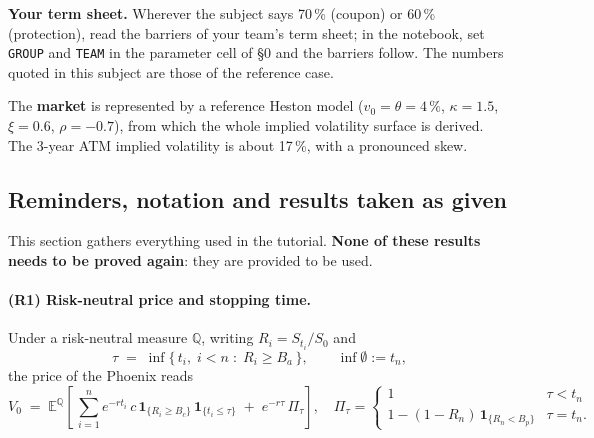 \documentclass[11pt,a4paper]{article}
\newcommand{\E}{\mathbb{E}^{\mathbb{Q}}}
\newcommand{\ind}[1]{\mathbf{1}_{\{#1\}}}
\begin{document}
\noindent\textbf{Your term sheet.} Wherever the subject says 70\,\% (coupon) or 60\,\% (protection), read the barriers
of your team's term sheet; in the notebook, set \texttt{GROUP} and \texttt{TEAM} in the parameter cell of \S0 and the
barriers follow. The numbers quoted in this subject are those of the reference case.

The \textbf{market} is represented by a reference Heston model ($v_0 = \theta = 4\,\%$, $\kappa = 1.5$, $\xi = 0.6$, $\rho = -0.7$),
from which the whole implied volatility surface is derived. The 3-year ATM implied volatility is about
17\,\%, with a pronounced skew.

\subsection{Reminders, notation and results taken as given}

This section gathers everything used in the tutorial. \textbf{None of these results needs to be proved
again}: they are provided to be used.

\paragraph{(R1) Risk-neutral price and stopping time.} Under a risk-neutral measure $\mathbb{Q}$, writing $R_i =
S_{t_i}/S_0$ and
\[
  \tau \;=\; \inf\{\, t_i,\; i<n \;:\; R_i \geq B_a \,\}, \qquad \inf\emptyset := t_n,
\]
the price of the Phoenix reads
\[
  V_0 \;=\; \E\!\left[\, \sum_{i=1}^{n} e^{-r t_i}\, c\, \ind{R_i \geq B_c}\, \ind{t_i \leq \tau} \;+\; e^{-r\tau}\, \Pi_\tau \right],
  \quad
  \Pi_\tau =
  \begin{cases}
    1 & \tau < t_n \\
    1 - (1 - R_n)\,\ind{R_n < B_p} & \tau = t_n.
  \end{cases}
\]
\end{document}
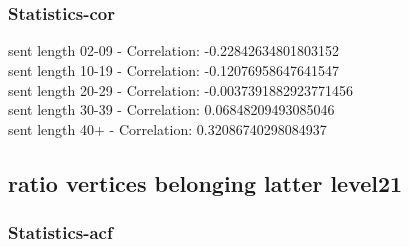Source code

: \documentclass{article}%
\begin{document}
\begin{figure}[ht]%
\centering%
\setlength{\abovecaptionskip}{-35pt}%
%
%
\\%
%
%
\\%
%
\end{figure}

%
\newpage%
\subsubsection{Statistics{-}cor}%
\label{ssubsec:Statistics{-}cor}%
\noindent%
sent length 02-09 - Correlation: -0.22842634801803152\\%
sent length 10-19 - Correlation: -0.12076958647641547\\%
sent length 20-29 - Correlation: -0.0037391882923771456\\%
sent length 30-39 - Correlation: 0.06848209493085046\\%
sent length 40+ - Correlation: 0.32086740298084937\\

%
\newpage

%
\subsection{ratio vertices belonging latter level21}%
\label{subsec:ratioverticesbelonginglatterlevel21}%
\subsubsection{Statistics{-}acf}%
\label{ssubsec:Statistics{-}acf}%
\end{document}
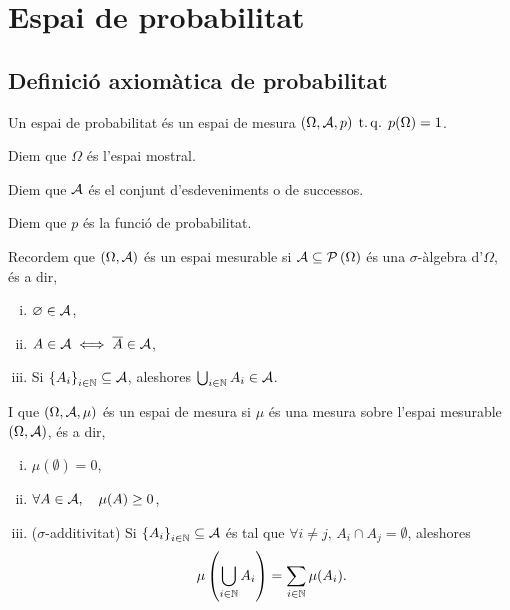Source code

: \chapter{Espai de probabilitat}

\section{Definició axiomàtica de probabilitat}

\begin{defi}
    Un espai de probabilitat és un espai de mesura $(\Omega,\mathcal{A}, p) \operatorname{\;t.q.\;} p(\Omega)=1$.
\end{defi}

\begin{defi}
    Diem que $\Omega$ és l'espai mostral.
\end{defi}

\begin{defi}
    Diem que $\mathcal{A}$ és el conjunt d'esdeveniments o de successos.
\end{defi}

\begin{defi}
    Diem que $p$ és la funció de probabilitat.
\end{defi}

\begin{obs}
    Recordem que $\left(\Omega,\mathcal{A}\right)$ és un espai mesurable si $\mathcal{A}\subseteq \mathcal{P}\left(\Omega\right)$ és una $\sigma$-àlgebra d'$\Omega$, és a dir,
    \begin{enumerate}[i)]
        \item $\varnothing \in \mathcal{A}$,
        \item $A \in \mathcal{A} \iff \overline{A} \in \mathcal{A}$,
        \item Si $\left\{ A_i\right\} _{i\in\mathbb{N}}\subseteq \mathcal{A}$, aleshores $\bigcup_{i\in\mathbb{N}}{A_i} \in \mathcal{A}$.
    \end{enumerate}
    I que $\left(\Omega,\mathcal{A},\mu\right)$ és un espai de mesura si $\mu$ és una mesura sobre l'espai mesurable $\left(\Omega,\mathcal{A}\right)$, és a dir,
    \begin{enumerate}[i)]
        \item $\mu(\emptyset) = 0$,
        \item $\forall A \in \mathcal{A},\quad \mu(A) \ge0$,
        \item ($\sigma$-additivitat) Si $\left\{ A_i\right\}_{i\in\mathbb{N}}\subseteq\mathcal{A}$ és tal que $\forall i \neq j, \, A_i \cap A_j = \emptyset$,
        aleshores 
        \[
            \mu\left(\bigcup_{i\in\mathbb{N}}{A_i}\right) = \sum_{i\in\mathbb{N}}{\mu(A_i)}.
        \]
    \end{enumerate}
\end{obs}

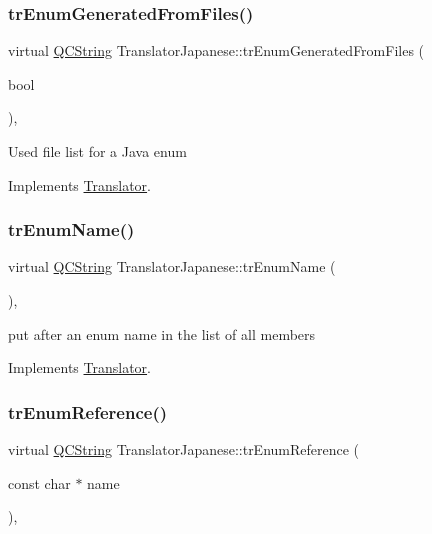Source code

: \subsubsection{\texorpdfstring{trEnumGeneratedFromFiles()}{trEnumGeneratedFromFiles()}}
{\footnotesize\ttfamily virtual \mbox{\hyperlink{class_q_c_string}{Q\+C\+String}} Translator\+Japanese\+::tr\+Enum\+Generated\+From\+Files (\begin{DoxyParamCaption}\item[{bool}]{ }\end{DoxyParamCaption})\hspace{0.3cm}{\ttfamily [inline]}, {\ttfamily [virtual]}}

Used file list for a Java enum 

Implements \mbox{\hyperlink{class_translator}{Translator}}.

\mbox{\label{class_translator_japanese_a7e33d5dda7b42867114222d1c2c86b0b}} 
\subsubsection{\texorpdfstring{trEnumName()}{trEnumName()}}
{\footnotesize\ttfamily virtual \mbox{\hyperlink{class_q_c_string}{Q\+C\+String}} Translator\+Japanese\+::tr\+Enum\+Name (\begin{DoxyParamCaption}{ }\end{DoxyParamCaption})\hspace{0.3cm}{\ttfamily [inline]}, {\ttfamily [virtual]}}

put after an enum name in the list of all members 

Implements \mbox{\hyperlink{class_translator}{Translator}}.

\mbox{\label{class_translator_japanese_a13eadac95c15f7cf42442940a0d5f944}} 
\subsubsection{\texorpdfstring{trEnumReference()}{trEnumReference()}}
{\footnotesize\ttfamily virtual \mbox{\hyperlink{class_q_c_string}{Q\+C\+String}} Translator\+Japanese\+::tr\+Enum\+Reference (\begin{DoxyParamCaption}\item[{const char $\ast$}]{name }\end{DoxyParamCaption})\hspace{0.3cm}{\ttfamily [inline]}, {\ttfamily [virtual]}}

Exercise objective. Please retype the records above exactly, leaving every image out.

Answer box.
 \documentclass[11pt,a4paper]{article}
\newcommand{\E}{\mathbb{E}^{\mathbb{Q}}}
\newcommand{\ind}[1]{\mathbf{1}_{\{#1\}}}
\begin{document}
\noindent\textbf{Your term sheet.} Wherever the subject says 70\,\% (coupon) or 60\,\% (protection), read the barriers
of your team's term sheet; in the notebook, set \texttt{GROUP} and \texttt{TEAM} in the parameter cell of \S0 and the
barriers follow. The numbers quoted in this subject are those of the reference case.

The \textbf{market} is represented by a reference Heston model ($v_0 = \theta = 4\,\%$, $\kappa = 1.5$, $\xi = 0.6$, $\rho = -0.7$),
from which the whole implied volatility surface is derived. The 3-year ATM implied volatility is about
17\,\%, with a pronounced skew.

\subsection{Reminders, notation and results taken as given}

This section gathers everything used in the tutorial. \textbf{None of these results needs to be proved
again}: they are provided to be used.

\paragraph{(R1) Risk-neutral price and stopping time.} Under a risk-neutral measure $\mathbb{Q}$, writing $R_i =
S_{t_i}/S_0$ and
\[
  \tau \;=\; \inf\{\, t_i,\; i<n \;:\; R_i \geq B_a \,\}, \qquad \inf\emptyset := t_n,
\]
the price of the Phoenix reads
\[
  V_0 \;=\; \E\!\left[\, \sum_{i=1}^{n} e^{-r t_i}\, c\, \ind{R_i \geq B_c}\, \ind{t_i \leq \tau} \;+\; e^{-r\tau}\, \Pi_\tau \right],
  \quad
  \Pi_\tau =
  \begin{cases}
    1 & \tau < t_n \\
    1 - (1 - R_n)\,\ind{R_n < B_p} & \tau = t_n.
  \end{cases}
\]
\end{document}
Source code

: \documentclass{article}%
\begin{document}
\begin{figure}[ht]%
\centering%
\setlength{\abovecaptionskip}{-35pt}%
%
%
\\%
%
%
\\%
%
\end{figure}

%
\newpage%
\subsubsection{Statistics{-}cor}%
\label{ssubsec:Statistics{-}cor}%
\noindent%
sent length 02-09 - Correlation: -0.22842634801803152\\%
sent length 10-19 - Correlation: -0.12076958647641547\\%
sent length 20-29 - Correlation: -0.0037391882923771456\\%
sent length 30-39 - Correlation: 0.06848209493085046\\%
sent length 40+ - Correlation: 0.32086740298084937\\

%
\newpage

%
\subsection{ratio vertices belonging latter level21}%
\label{subsec:ratioverticesbelonginglatterlevel21}%
\subsubsection{Statistics{-}acf}%
\label{ssubsec:Statistics{-}acf}%
\end{document}
Source code

: \chapter{Espai de probabilitat}

\section{Definició axiomàtica de probabilitat}

\begin{defi}
    Un espai de probabilitat és un espai de mesura $(\Omega,\mathcal{A}, p) \operatorname{\;t.q.\;} p(\Omega)=1$.
\end{defi}

\begin{defi}
    Diem que $\Omega$ és l'espai mostral.
\end{defi}

\begin{defi}
    Diem que $\mathcal{A}$ és el conjunt d'esdeveniments o de successos.
\end{defi}

\begin{defi}
    Diem que $p$ és la funció de probabilitat.
\end{defi}

\begin{obs}
    Recordem que $\left(\Omega,\mathcal{A}\right)$ és un espai mesurable si $\mathcal{A}\subseteq \mathcal{P}\left(\Omega\right)$ és una $\sigma$-àlgebra d'$\Omega$, és a dir,
    \begin{enumerate}[i)]
        \item $\varnothing \in \mathcal{A}$,
        \item $A \in \mathcal{A} \iff \overline{A} \in \mathcal{A}$,
        \item Si $\left\{ A_i\right\} _{i\in\mathbb{N}}\subseteq \mathcal{A}$, aleshores $\bigcup_{i\in\mathbb{N}}{A_i} \in \mathcal{A}$.
    \end{enumerate}
    I que $\left(\Omega,\mathcal{A},\mu\right)$ és un espai de mesura si $\mu$ és una mesura sobre l'espai mesurable $\left(\Omega,\mathcal{A}\right)$, és a dir,
    \begin{enumerate}[i)]
        \item $\mu(\emptyset) = 0$,
        \item $\forall A \in \mathcal{A},\quad \mu(A) \ge0$,
        \item ($\sigma$-additivitat) Si $\left\{ A_i\right\}_{i\in\mathbb{N}}\subseteq\mathcal{A}$ és tal que $\forall i \neq j, \, A_i \cap A_j = \emptyset$,
        aleshores 
        \[
            \mu\left(\bigcup_{i\in\mathbb{N}}{A_i}\right) = \sum_{i\in\mathbb{N}}{\mu(A_i)}.
        \]
    \end{enumerate}
\end{obs}

Source code

: \subsubsection{\texorpdfstring{trEnumGeneratedFromFiles()}{trEnumGeneratedFromFiles()}}
{\footnotesize\ttfamily virtual \mbox{\hyperlink{class_q_c_string}{Q\+C\+String}} Translator\+Japanese\+::tr\+Enum\+Generated\+From\+Files (\begin{DoxyParamCaption}\item[{bool}]{ }\end{DoxyParamCaption})\hspace{0.3cm}{\ttfamily [inline]}, {\ttfamily [virtual]}}

Used file list for a Java enum 

Implements \mbox{\hyperlink{class_translator}{Translator}}.

\mbox{\label{class_translator_japanese_a7e33d5dda7b42867114222d1c2c86b0b}} 
\subsubsection{\texorpdfstring{trEnumName()}{trEnumName()}}
{\footnotesize\ttfamily virtual \mbox{\hyperlink{class_q_c_string}{Q\+C\+String}} Translator\+Japanese\+::tr\+Enum\+Name (\begin{DoxyParamCaption}{ }\end{DoxyParamCaption})\hspace{0.3cm}{\ttfamily [inline]}, {\ttfamily [virtual]}}

put after an enum name in the list of all members 

Implements \mbox{\hyperlink{class_translator}{Translator}}.

\mbox{\label{class_translator_japanese_a13eadac95c15f7cf42442940a0d5f944}} 
\subsubsection{\texorpdfstring{trEnumReference()}{trEnumReference()}}
{\footnotesize\ttfamily virtual \mbox{\hyperlink{class_q_c_string}{Q\+C\+String}} Translator\+Japanese\+::tr\+Enum\+Reference (\begin{DoxyParamCaption}\item[{const char $\ast$}]{name }\end{DoxyParamCaption})\hspace{0.3cm}{\ttfamily [inline]}, {\ttfamily [virtual]}}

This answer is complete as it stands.